Abe Sutton, director of the Center for Medicare and Medicaid Innovation, said in an accompanying video that the ultimate goal is to “help people with Medicare live healthier lives” by addressing factors such as nutrition, physical activity, sleep and stress.
“These programs support innovative care that works alongside conventional medicine to prevent disease and improve quality of life at no additional cost to people,” Sutton said.
CMS said it will launch initial notifications of funding opportunities for this model in early 2026 to secure the first group of participants, with full launch set for September.
The agency added that programs tested under the MAHA ELEVATE model will help inform future coverage decisions and provide important feedback that CMMI can use to build future models.
CMS announced MAHA ELEVATE shortly after announcing the new ACCESS model. It aims to promote the use of technology in the care of Medicare patients. This model has been well-received by health tech companies, which have traditionally struggled with Medicare coverage.
The National Association of ACOs said in a statement that it welcomes the new model.
“The funded proposals will help build an evidence base for preventive and integrated care strategies not currently covered by traditional Medicare,” NAACO said.

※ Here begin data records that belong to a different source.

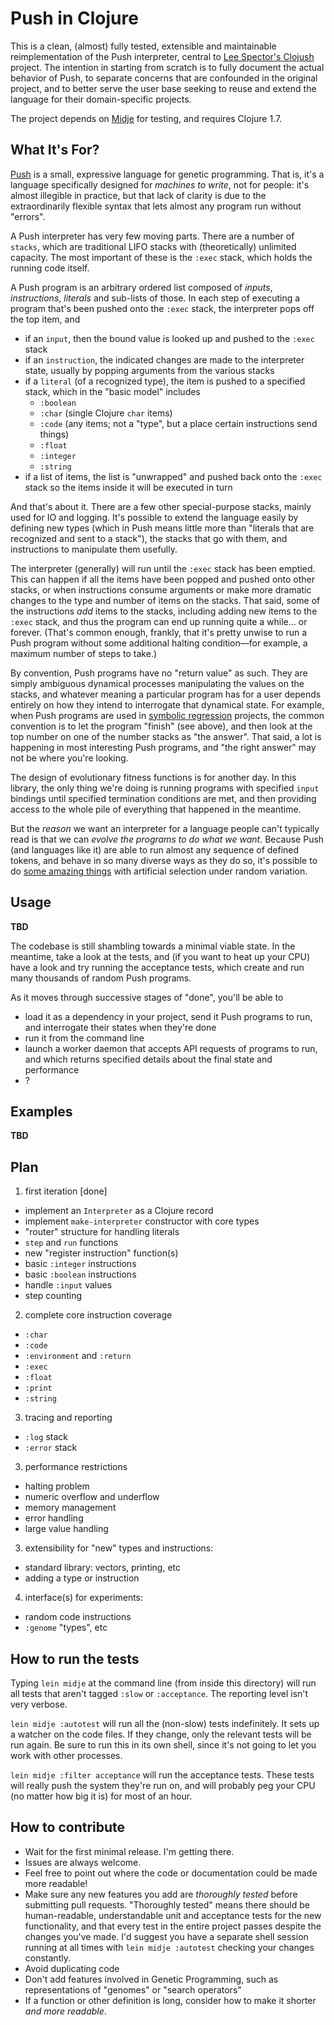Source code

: # Push in Clojure

This is a clean, (almost) fully tested, extensible and maintainable reimplementation of the Push interpreter, central to [Lee Spector's Clojush](https://github.com/lspector/Clojush) project. The intention in starting from scratch is to fully document the actual behavior of Push, to separate concerns that are confounded in the original project, and to better serve the user base seeking to reuse and extend the language for their domain-specific projects.

The project depends on [Midje](https://github.com/marick/Midje/) for testing, and requires Clojure 1.7.

## What It's For?

[Push](https://github.com/lspector/Clojush) is a small, expressive language for genetic programming. That is, it's a language specifically designed for _machines to write_, not for people: it's almost illegible in practice, but that lack of clarity is due to the extraordinarily flexible syntax that lets almost any program run without "errors".

A Push interpreter has very few moving parts. There are a number of `stacks`, which are traditional LIFO stacks with (theoretically) unlimited capacity. The most important of these is the `:exec` stack, which holds the running code itself.

A Push program is an arbitrary ordered list composed of _inputs_, _instructions_, _literals_ and sub-lists of those. In each step of executing a program that's been pushed onto the `:exec` stack, the interpreter pops off the top item, and

- if an `input`, then the bound value is looked up and pushed to the `:exec` stack
- if an `instruction`, the indicated changes are made to the interpreter state, usually by popping arguments from the various stacks
- if a `literal` (of a recognized type), the item is pushed to a specified stack, which in the "basic model" includes
  - `:boolean` 
  - `:char` (single Clojure `char` items)
  - `:code` (any items; not a "type", but a place certain instructions send things)
  - `:float` 
  - `:integer` 
  - `:string` 
- if a list of items, the list is "unwrapped" and pushed back onto the `:exec` stack so the items inside it will be executed in turn

And that's about it. There are a few other special-purpose stacks, mainly used for IO and logging. It's possible to extend the language easily by defining new types (which in Push means little more than "literals that are recognized and sent to a stack"), the stacks that go with them, and instructions to manipulate them usefully.

The interpreter (generally) will run until the `:exec` stack has been emptied. This can happen if all the items have been popped and pushed onto other stacks, or when instructions consume arguments or make more dramatic changes to the type and number of items on the stacks. That said, some of the instructions _add_ items to the stacks, including adding new items to the `:exec` stack, and thus the program can end up running quite a while... or forever. (That's common enough, frankly, that it's pretty unwise to run a Push program without some additional halting condition—for example, a maximum number of steps to take.)

By convention, Push programs have no "return value" as such. They are simply ambiguous dynamical processes manipulating the values on the stacks, and whatever meaning a particular program has for a user depends entirely on how they intend to interrogate that dynamical state. For example, when Push programs are used in [symbolic regression](https://en.wikipedia.org/wiki/Symbolic_regression) projects, the common convention is to let the program "finish" (see above), and then look at the top number on one of the number stacks as "the answer". That said, a lot is happening in most interesting Push programs, and "the right answer" may not be where you're looking.

The design of evolutionary fitness functions is for another day. In this library, the only thing we're doing is running programs with specified `input` bindings until specified termination conditions are met, and then providing access to the whole pile of everything that happened in the meantime.

But the _reason_ we want an interpreter for a language people can't typically read is that we can _evolve the programs to do what we want_. Because Push (and languages like it) are able to run almost any sequence of defined tokens, and behave in so many diverse ways as they do so, it's possible to do [some amazing things](http://faculty.hampshire.edu/lspector/push.html) with artificial selection under random variation.

## Usage

**TBD**

The codebase is still shambling towards a minimal viable state. In the meantime, take a look at the tests, and (if you want to heat up your CPU) have a look and try running the acceptance tests, which create and run many thousands of random Push programs.

As it moves through successive stages of "done", you'll be able to

- load it as a dependency in your project, send it Push programs to run, and interrogate their states when they're done
- run it from the command line
- launch a worker daemon that accepts API requests of programs to run, and which returns specified details about the final state and performance
- ?

## Examples

**TBD**

## Plan

1. first iteration [done]
  - implement an `Interpreter` as a Clojure record
  - implement `make-interpreter` constructor with core types
  - "router" structure for handling literals
  - `step` and `run` functions
  - new "register instruction" function(s)
  - basic `:integer` instructions
  - basic `:boolean` instructions
  - handle `:input` values
  - step counting
2. complete core instruction coverage
  - `:char`
  - `:code`
  - `:environment` and `:return`
  - `:exec`
  - `:float`
  - `:print`
  - `:string`
3. tracing and reporting
  - `:log` stack
  - `:error` stack
3. performance restrictions
  - halting problem
  - numeric overflow and underflow
  - memory management
  - error handling
  - large value handling
3. extensibility for "new" types and instructions:
  - standard library: vectors, printing, etc
  - adding a type or instruction
4. interface(s) for experiments:
  - random code instructions
  - `:genome` "types", etc


## How to run the tests

Typing `lein midje` at the command line (from inside this directory) will run all tests that aren't tagged `:slow` or `:acceptance`. The reporting level isn't very verbose.

`lein midje :autotest` will run all the (non-slow) tests indefinitely. It sets up a watcher on the code files. If they change, only the relevant tests will be
run again. Be sure to run this in its own shell, since it's not going to let you work with other processes.

`lein midje :filter acceptance` will run the acceptance tests. These tests will really push the system they're run on, and will probably peg your CPU (no matter how big it is) for most of an hour.

## How to contribute

- Wait for the first minimal release. I'm getting there.
- Issues are always welcome.
- Feel free to point out where the code or documentation could be made more readable!
- Make sure any new features you add are _thoroughly tested_ before submitting pull requests. "Thoroughly tested" means there should be human-readable, understandable unit and acceptance tests for the new functionality, and that every test in the entire project passes despite the changes you've made. I'd suggest you have a separate shell session running at all times with `lein midje :autotest` checking your changes constantly.
- Avoid duplicating code
- Don't add features involved in Genetic Programming, such as representations of "genomes" or "search operators"
- If a function or other definition is long, consider how to make it shorter _and more readable_.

“Many accountable care organizations are now using shared savings to deliver patient interventions that have been shown to help prevent or reverse chronic disease,” the organization said. “These include physical activity and nutrition programs. We expect ACOs to be interested in pursuing this opportunity to strengthen local efforts to help advance preventive and integrated care strategies that have the potential to shape future Medicare payment policy.”
The Primary Care Collaborative provided similar support for this model.
“For decades, America’s health care system has prioritized promoting service over promoting health,” said Ann Greiner, PCC President and CEO. “This announcement reflects a growing recognition that our current approaches are not working. We are grateful that the Center for Innovation is committed to a model that prioritizes the collection of data for evidence-based interventions that support prevention, health promotion, and chronic care management to move our system toward more integrated care.”